Buxbaum's true colors came across very clearly in a sneering remark that "none of the parents who ask me about these issues are the parents of a Bill Gates or an Albert Einstein." What I have to say to that is: Dude, you're very far from being an Einstein yourself. Albert Einstein was a passionate campaigner for social justice. He clearly understood that children develop in different ways and that human neurological differences are not a burden to society but, instead, are a source of essential creative diversity. Indeed, this is how Einstein
described his own developmental delay and how it influenced his scientific discoveries:

"I sometimes ask myself how it came about that I was the one to develop the theory of relativity. The reason, I think, is that a normal adult never stops to think about problems of space and time. These are things which he has thought about as a child. But my intellectual development was retarded, as a result of which I began to wonder about space and time only when I had already grown up."

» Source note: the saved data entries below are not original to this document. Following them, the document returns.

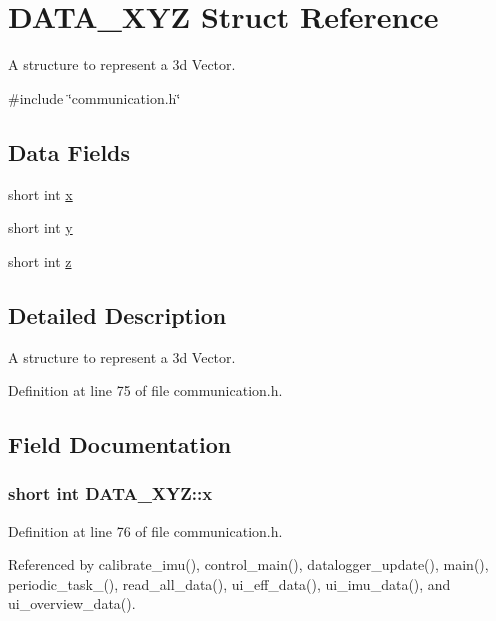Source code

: \hypertarget{structDATA__XYZ}{\section{D\-A\-T\-A\-\_\-\-X\-Y\-Z Struct Reference}
\label{structDATA__XYZ}
}


A structure to represent a 3d Vector.  




{\ttfamily \#include \char`\"{}communication.\-h\char`\"{}}

\subsection*{Data Fields}
\begin{DoxyCompactItemize}
\item 
short int \hyperlink{structDATA__XYZ_a54c1596e9f9969fd9c21e8458024ecfb}{x}
\item 
short int \hyperlink{structDATA__XYZ_a94bbb1c889bf53eb6a5fffa2b39322cf}{y}
\item 
short int \hyperlink{structDATA__XYZ_a69e89ab0ec6e5d72fc5d54f62cc07fb5}{z}
\end{DoxyCompactItemize}


\subsection{Detailed Description}
A structure to represent a 3d Vector. 

Definition at line 75 of file communication.\-h.



\subsection{Field Documentation}
\hypertarget{structDATA__XYZ_a54c1596e9f9969fd9c21e8458024ecfb}{
\subsubsection[{x}]{\setlength{\rightskip}{0pt plus 5cm}short int D\-A\-T\-A\-\_\-\-X\-Y\-Z\-::x}}\label{structDATA__XYZ_a54c1596e9f9969fd9c21e8458024ecfb}


Definition at line 76 of file communication.\-h.



Referenced by calibrate\-\_\-imu(), control\-\_\-main(), datalogger\-\_\-update(), main(), periodic\-\_\-task\-\_(), read\-\_\-all\-\_\-data(), ui\-\_\-eff\-\_\-data(), ui\-\_\-imu\-\_\-data(), and ui\-\_\-overview\-\_\-data().

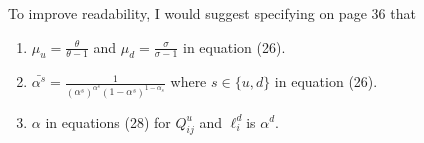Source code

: \documentclass{homeworg}
\begin{document}
To improve readability, I would suggest specifying on page 36 that

\begin{enumerate}[ref=Step \arabic{enumi}, wide=0pt]

\item $\mu_u = \frac{\theta}{\theta-1}$ and $\mu_d = \frac{\sigma}{\sigma-1}$ in equation (26).

\item $\bar{\alpha^{s}} = \frac{1}{(\alpha^{s})^{\alpha^{s}}(1-\alpha^{s})^{1-\alpha_s}}$ where $s \in \{u, d\}$ in equation (26).

\item $\alpha$ in equations (28) for $Q^{u}_{ij}$ and $\ell^{d}_{i}$is $\alpha^{d}$.

\end{enumerate}
\end{document}

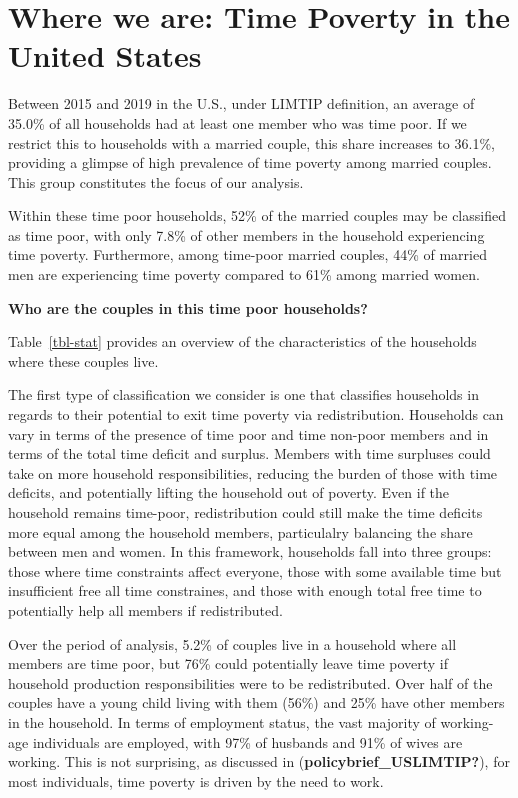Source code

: \documentclass[
  11pt,
]{article}
\begin{document}
\section{Where we are: Time Poverty in the United
States}\label{where-we-are-time-poverty-in-the-united-states}

Between 2015 and 2019 in the U.S., under LIMTIP definition, an average
of 35.0\% of all households had at least one member who was time poor.
If we restrict this to households with a married couple, this share
increases to 36.1\%, providing a glimpse of high prevalence of time
poverty among married couples. This group constitutes the focus of our
analysis.

Within these time poor households, 52\% of the married couples may be
classified as time poor, with only 7.8\% of other members in the
household experiencing time poverty. Furthermore, among time-poor
married couples, 44\% of married men are experiencing time poverty
compared to 61\% among married women.

\textbf{Who are the couples in this time poor households?}

Table~\ref{tbl-stat} provides an overview of the characteristics of the
households where these couples live.

The first type of classification we consider is one that classifies
households in regards to their potential to exit time poverty via
redistribution. Households can vary in terms of the presence of time
poor and time non-poor members and in terms of the total time deficit
and surplus. Members with time surpluses could take on more household
responsibilities, reducing the burden of those with time deficits, and
potentially lifting the household out of poverty. Even if the household
remains time-poor, redistribution could still make the time deficits
more equal among the household members, particulalry balancing the share
between men and women. In this framework, households fall into three
groups: those where time constraints affect everyone, those with some
available time but insufficient free all time constraines, and those
with enough total free time to potentially help all members if
redistributed.

Over the period of analysis, 5.2\% of couples live in a household where
all members are time poor, but 76\% could potentially leave time poverty
if household production responsibilities were to be redistributed. Over
half of the couples have a young child living with them (56\%) and 25\%
have other members in the household. In terms of employment status, the
vast majority of working-age individuals are employed, with 97\% of
husbands and 91\% of wives are working. This is not surprising, as
discussed in (\textbf{policybrief\_USLIMTIP?}), for most individuals,
time poverty is driven by the need to work.
\end{document}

Where are today's Einsteins? Many of them are rotting away in special-needs classes, doped up on behavioral meds and contemplating suicide. In tomorrow's society, they may be gone altogether—there will be no more diversity of thought and perception in the
brave new world that Buxbaum and others like him seek to create. In that world, the extermination of millions of human beings will be seen as a wonderful charitable act and a public health triumph.

So let's have a round of applause for the honest bigots. Maybe the foul stench of their hate will wake up some people as to what's really going on here.